SUPPLIED RECORDS
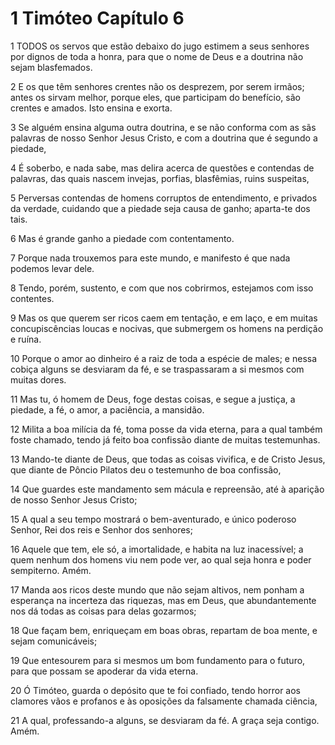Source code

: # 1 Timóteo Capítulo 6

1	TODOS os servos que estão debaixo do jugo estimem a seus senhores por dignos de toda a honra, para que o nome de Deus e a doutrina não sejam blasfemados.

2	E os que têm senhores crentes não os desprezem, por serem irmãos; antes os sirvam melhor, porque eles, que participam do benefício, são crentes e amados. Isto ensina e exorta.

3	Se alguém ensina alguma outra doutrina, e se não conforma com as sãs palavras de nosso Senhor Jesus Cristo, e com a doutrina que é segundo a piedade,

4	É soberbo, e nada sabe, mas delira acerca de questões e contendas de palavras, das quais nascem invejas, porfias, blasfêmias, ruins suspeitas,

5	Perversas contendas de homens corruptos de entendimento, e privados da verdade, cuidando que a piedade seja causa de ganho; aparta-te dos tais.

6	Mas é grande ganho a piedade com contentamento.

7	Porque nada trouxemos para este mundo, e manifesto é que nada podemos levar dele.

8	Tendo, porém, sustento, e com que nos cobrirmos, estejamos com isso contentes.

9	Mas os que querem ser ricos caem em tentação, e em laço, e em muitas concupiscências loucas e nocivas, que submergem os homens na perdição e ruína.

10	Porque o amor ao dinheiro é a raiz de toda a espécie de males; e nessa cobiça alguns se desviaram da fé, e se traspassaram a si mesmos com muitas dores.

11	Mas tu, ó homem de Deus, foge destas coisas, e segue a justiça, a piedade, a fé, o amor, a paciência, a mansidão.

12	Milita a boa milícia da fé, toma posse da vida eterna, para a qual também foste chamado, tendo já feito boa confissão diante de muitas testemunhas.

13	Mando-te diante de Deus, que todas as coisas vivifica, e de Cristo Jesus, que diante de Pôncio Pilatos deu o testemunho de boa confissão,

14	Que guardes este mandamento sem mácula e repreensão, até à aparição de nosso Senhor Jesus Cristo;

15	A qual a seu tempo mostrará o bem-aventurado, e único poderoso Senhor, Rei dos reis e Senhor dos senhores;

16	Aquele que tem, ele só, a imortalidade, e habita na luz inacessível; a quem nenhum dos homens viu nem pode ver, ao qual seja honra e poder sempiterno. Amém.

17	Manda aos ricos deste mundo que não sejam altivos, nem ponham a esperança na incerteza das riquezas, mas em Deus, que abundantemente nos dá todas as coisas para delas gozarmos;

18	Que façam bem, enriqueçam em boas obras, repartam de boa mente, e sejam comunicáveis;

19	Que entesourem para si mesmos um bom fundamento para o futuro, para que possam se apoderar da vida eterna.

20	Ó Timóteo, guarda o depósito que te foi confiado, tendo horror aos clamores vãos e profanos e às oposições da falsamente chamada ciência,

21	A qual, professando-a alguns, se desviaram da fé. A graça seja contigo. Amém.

---

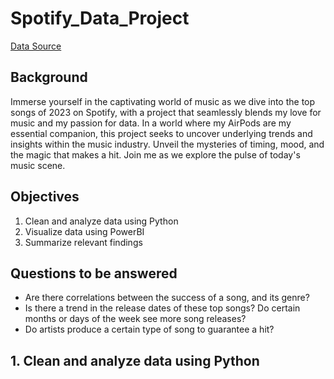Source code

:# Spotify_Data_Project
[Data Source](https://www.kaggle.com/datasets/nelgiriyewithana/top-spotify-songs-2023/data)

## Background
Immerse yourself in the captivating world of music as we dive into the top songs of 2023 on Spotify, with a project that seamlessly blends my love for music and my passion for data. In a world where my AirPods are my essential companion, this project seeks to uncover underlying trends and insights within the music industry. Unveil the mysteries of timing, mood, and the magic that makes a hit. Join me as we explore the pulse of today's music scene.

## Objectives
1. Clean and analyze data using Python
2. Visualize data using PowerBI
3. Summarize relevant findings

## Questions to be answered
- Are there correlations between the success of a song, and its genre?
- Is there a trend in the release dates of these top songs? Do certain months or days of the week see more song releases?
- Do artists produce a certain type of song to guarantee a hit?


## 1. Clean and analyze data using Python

YOUR ASSIGNMENT
The expected output is exactly the lines of the listing above between the line holding "Timóteo, guarda o" and the line holding "seja contigo. Amém.", inclusive.

SOLUTION TO THIS PROBLEM
20	Ó Timóteo, guarda o depósito que te foi confiado, tendo horror aos clamores vãos e profanos e às oposições da falsamente chamada ciência,

21	A qual, professando-a alguns, se desviaram da fé. A graça seja contigo. Amém.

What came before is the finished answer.